Posted: 23 Apr 2009, 02:12
by jaclem2
..of course greb was a great great great fighter..
it's a mistake, though, not to consider robinson's welter career. he beat lamoota four out of five when he was at that weight and check him out against some other middies while he was a welter.
personally, i think he was a this best against middles before the lamotta title fight, and that was his peak fight in that division
Re: Harry Greb: The Greatest Middleweight of All Time?
Posted: 24 Apr 2009, 16:52
by harrygreb
I wasnt bad was I?
Re: Harry Greb: The Greatest Middleweight of All Time?
Posted: 24 Apr 2009, 17:21
by HomicideHenry
jaclem2 wrote:..of course greb was a great great great fighter..
it's a mistake, though, not to consider robinson's welter career. he beat lamoota four out of five when he was at that weight and check him out against some other middies while he was a welter.
personally, i think he was a this best against middles before the lamotta title fight, and that was his peak fight in that division
The same to some extent can be said of LaMotta, as most of his bouts were at Light Heavyweight (though truth is, had he fought today he would have been a super middleweight).
Re: Harry Greb: The Greatest Middleweight of All Time?
Posted: 25 Apr 2009, 10:29
by bjermaine
HomicideHenry wrote:The sad thing about Greb, imo, is that not a single shred of film exists of this mans fights.
this is a problem i have with calling him the best at 160. i'd like to actually watch the guy fight if i was saying he was the best ever. it's a shame there's no footage except for the few seconds of sparring with o'brien. greb's record is insane!
Re: Harry Greb: The Greatest Middleweight of All Time?
Posted: 25 Apr 2009, 17:50
by Ambling Alp
Many of Greb's biggest wins were when he was well over 160. (ie.

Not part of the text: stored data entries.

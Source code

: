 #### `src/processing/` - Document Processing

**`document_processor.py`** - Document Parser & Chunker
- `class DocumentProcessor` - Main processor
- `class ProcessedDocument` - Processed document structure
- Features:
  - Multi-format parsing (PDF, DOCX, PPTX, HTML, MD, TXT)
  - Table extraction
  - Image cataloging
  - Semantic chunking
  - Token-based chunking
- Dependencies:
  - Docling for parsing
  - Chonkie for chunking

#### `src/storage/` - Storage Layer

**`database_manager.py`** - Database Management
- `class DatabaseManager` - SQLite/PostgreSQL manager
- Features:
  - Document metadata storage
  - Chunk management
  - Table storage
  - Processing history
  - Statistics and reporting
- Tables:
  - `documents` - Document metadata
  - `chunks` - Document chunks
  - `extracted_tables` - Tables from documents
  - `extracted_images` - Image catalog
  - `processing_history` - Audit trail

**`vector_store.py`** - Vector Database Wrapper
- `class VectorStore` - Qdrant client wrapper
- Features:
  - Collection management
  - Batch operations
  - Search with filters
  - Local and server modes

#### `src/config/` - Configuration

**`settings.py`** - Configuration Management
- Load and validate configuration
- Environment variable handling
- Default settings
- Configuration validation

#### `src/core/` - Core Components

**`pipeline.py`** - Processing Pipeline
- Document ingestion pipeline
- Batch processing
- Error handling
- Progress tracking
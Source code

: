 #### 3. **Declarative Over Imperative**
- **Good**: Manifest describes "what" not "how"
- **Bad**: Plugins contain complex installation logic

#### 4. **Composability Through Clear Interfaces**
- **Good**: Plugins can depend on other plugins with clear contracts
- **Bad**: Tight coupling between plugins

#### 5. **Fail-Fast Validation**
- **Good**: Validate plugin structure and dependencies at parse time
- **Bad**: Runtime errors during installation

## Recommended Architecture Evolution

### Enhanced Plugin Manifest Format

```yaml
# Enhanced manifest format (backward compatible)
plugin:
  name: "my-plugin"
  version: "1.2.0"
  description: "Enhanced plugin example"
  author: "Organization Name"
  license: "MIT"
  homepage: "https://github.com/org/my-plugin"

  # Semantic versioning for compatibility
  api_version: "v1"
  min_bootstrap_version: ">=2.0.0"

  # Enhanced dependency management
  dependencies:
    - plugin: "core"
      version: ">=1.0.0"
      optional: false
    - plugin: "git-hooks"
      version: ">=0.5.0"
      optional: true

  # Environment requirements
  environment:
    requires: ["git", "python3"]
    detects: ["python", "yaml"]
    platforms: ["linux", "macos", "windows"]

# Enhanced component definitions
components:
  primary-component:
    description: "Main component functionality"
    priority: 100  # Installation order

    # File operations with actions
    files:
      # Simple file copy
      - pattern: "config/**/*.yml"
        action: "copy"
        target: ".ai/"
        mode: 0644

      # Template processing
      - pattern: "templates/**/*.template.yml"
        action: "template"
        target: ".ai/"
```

He was 168 and Flowers was 161 when Greb won a Newspaper decision over him.)
Still impressive wins, but if you are rating him only as a
middleweight, they shouldn't count.
Having said that, Greb still rates a little higher than Robinson.
Having said that, I still wouldn't rate Greb the #1 middleweight of all time; though it's arguable.
Monzon is often overlooked;he fought in little talked about era, and he was from Argentina. However, he never lost during his prime and beat some great competition as a middleweight. He deserves the nod. Hagler has to be considered at #2 as well.
Having said that,
![[icon_e_biggrin.gif] :D](./images/smilies/icon_e_biggrin.gif)
Greb deserves to be rated higher than Monzon if you are just rating who was the best fighter regardless of weight class.
You could make a decent argument for Greb (and Robinson and a few others) as the best fighter ever.
Re: Harry Greb: The Greatest Middleweight of All Time?
Posted: 25 Apr 2009, 18:14
by klompton
Greb was a natural middleweight the reason he often fought around 165 was simply so he didnt have to make the weight. That being said, HE WAS A NATURAL MIDDLEWEIGHT and as such thats why he is often ranked where he is ranked. He did 155 for ODowd and consistently made 158 even after the division limit had been raised to 160. Flowers as well fought most of his fights above 160. Lots of people today have tried to take away Jack Delaney's two KO wins over Flowers by saying Flowers was a middleweight and Delaney was a LHW. BUT, Delaney fought most of his career at middleweight and was actually outweighed by Flowers in their fights.